Powieść rozpoczyna się pogrzebem porucznika Barkowa. Ceremonia zostaje zakłócona informacją o wypadku kapelana i opóźnieniu jego przybycia. W tym momencie zaczyna się absurdalna scena, w której kapitan Kater, aby nie podpaść generałowi szybko wydaje rozkaz 10 minutowej przerwy w myśl, że ważna jest szybkość podejmowania i wydawania decyzji a zasadność ich to sprawa drugorzędna. Na kolejnych stronicach poznajemy porucznika Karla Krafta, który zdobywa zaufanie generała Modersohna, który to powierza mu opiekę nad grupą szkolną H oraz zostaje powierzone mu w ścisłej tajemnicy zadanie wykrycia mordercy Barkowa. Generał nie wierzy w to, aby doświadczony oficer mógł popełnić taki kardynalny błąd jak użycie za krótkiego lontu.
Autorem „Fabryki” jest Hans Hellmut Kirst jeden z najlepszych i zarazem najbardziej kontrowersyjnych pisarzy niemieckich ubiegłego tysiąclecia. Do jego najlepszych dzieł zalicza się: „Fabrykę oficerów”, „Noc generałów”. Otrzymał nagrodę im. Edgara Allana Poe za powieść „Fabryka oficerów”
W „fabryce oficerów” możemy znaleźć wiele absurdalnych i zarazem zabawnych scen i wszystko było by fajnie gdyby cała opowieść była tworem umysłu autora a nie wydarzeniami z okresu II Wojny Światowej. Książka ukazuje nam charaktery nazistów oraz antynazistów jak również beznadziejność walki z nieludzkim systemem.

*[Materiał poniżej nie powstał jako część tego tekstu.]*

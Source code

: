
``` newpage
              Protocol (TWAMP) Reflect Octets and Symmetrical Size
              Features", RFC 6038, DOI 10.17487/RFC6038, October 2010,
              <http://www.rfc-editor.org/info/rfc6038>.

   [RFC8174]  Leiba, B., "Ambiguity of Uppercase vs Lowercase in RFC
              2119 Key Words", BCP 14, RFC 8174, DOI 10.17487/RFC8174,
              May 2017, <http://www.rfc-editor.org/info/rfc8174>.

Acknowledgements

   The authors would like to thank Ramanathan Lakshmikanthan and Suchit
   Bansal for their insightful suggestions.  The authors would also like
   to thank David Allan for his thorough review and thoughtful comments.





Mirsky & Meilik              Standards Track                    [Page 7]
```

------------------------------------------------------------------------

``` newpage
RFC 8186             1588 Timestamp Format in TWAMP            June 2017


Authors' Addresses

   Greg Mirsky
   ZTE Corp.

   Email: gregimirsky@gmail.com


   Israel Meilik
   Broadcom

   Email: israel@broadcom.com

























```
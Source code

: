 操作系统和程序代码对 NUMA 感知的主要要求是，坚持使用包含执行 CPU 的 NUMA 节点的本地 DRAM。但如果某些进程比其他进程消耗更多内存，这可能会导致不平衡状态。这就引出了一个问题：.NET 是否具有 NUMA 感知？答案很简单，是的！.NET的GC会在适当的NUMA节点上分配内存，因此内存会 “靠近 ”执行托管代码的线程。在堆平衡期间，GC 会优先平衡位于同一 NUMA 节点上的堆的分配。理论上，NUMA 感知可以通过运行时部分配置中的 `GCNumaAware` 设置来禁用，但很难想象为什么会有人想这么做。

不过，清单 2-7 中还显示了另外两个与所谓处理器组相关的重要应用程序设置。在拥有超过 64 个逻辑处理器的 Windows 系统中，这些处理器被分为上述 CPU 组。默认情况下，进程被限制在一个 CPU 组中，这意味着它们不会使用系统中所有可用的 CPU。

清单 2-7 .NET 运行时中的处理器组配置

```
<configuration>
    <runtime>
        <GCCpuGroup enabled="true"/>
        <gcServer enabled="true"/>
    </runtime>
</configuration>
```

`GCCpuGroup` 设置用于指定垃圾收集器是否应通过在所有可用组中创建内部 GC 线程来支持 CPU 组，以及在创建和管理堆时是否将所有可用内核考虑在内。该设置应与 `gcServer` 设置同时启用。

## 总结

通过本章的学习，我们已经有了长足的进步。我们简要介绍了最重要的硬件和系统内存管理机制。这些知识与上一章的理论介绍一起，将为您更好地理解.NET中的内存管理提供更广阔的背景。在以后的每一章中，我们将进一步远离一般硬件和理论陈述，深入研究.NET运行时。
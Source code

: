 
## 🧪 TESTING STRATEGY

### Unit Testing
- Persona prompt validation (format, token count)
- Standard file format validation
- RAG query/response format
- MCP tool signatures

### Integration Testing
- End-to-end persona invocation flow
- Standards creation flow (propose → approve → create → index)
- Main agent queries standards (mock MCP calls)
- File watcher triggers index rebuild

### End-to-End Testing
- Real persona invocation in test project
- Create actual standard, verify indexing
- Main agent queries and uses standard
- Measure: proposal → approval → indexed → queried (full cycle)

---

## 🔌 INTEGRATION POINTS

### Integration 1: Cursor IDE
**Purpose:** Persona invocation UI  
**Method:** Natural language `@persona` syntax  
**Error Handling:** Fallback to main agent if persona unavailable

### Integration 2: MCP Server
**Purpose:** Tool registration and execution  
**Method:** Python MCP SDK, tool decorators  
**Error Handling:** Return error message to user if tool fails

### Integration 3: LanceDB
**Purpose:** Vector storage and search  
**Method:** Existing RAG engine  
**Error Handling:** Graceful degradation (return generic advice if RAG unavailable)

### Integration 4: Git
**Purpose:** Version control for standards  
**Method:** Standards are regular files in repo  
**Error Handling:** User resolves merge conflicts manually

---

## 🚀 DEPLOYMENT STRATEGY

Większość boi się wyrazić najmniejszą krytykę wobec systemu a Ci, którzy się odważyli zostali zatrzymani i skazani. Podczas lektury czytelnik nie raz skłania się do refleksji nad światem i tym, co działo się w samych Niemczech, wiele osób uważa, że każdy Niemiec popierał bezgranicznie Hitlera a tak wcale nie było i ta ksiązka to uświadamia. Na koniec książki mamy okazję zapoznać się z dalszymi losami bohaterów w powojennych Niemczech, co także skłania nas do kolejnych refleksji.
Na zakończenie napisze tylko, że jedyną wadą książki jest jej objętość i to wcale nie dlatego że się dłuży, bo mimo że nie przepadam zbytnio za literaturą faktu to „fabryka” naprawdę mnie wciągła. Książka ma ok. 900 stron i jest zdeka nie wygodna a jeśli ktoś jak ja lubi czytać w autobusie, poczekalni czy czekając na zajęcia to trochę ciąży ona. Dlatego Bellona powinna wydać ją w dwóch tomach jak miało to miejsce przy poprzednim wydaniu. „Fabrykę oficerów” powinien przeczytać każdy. Ku przestrodze, aby to, co się wydarzyło nigdy już się nie powtórzyło.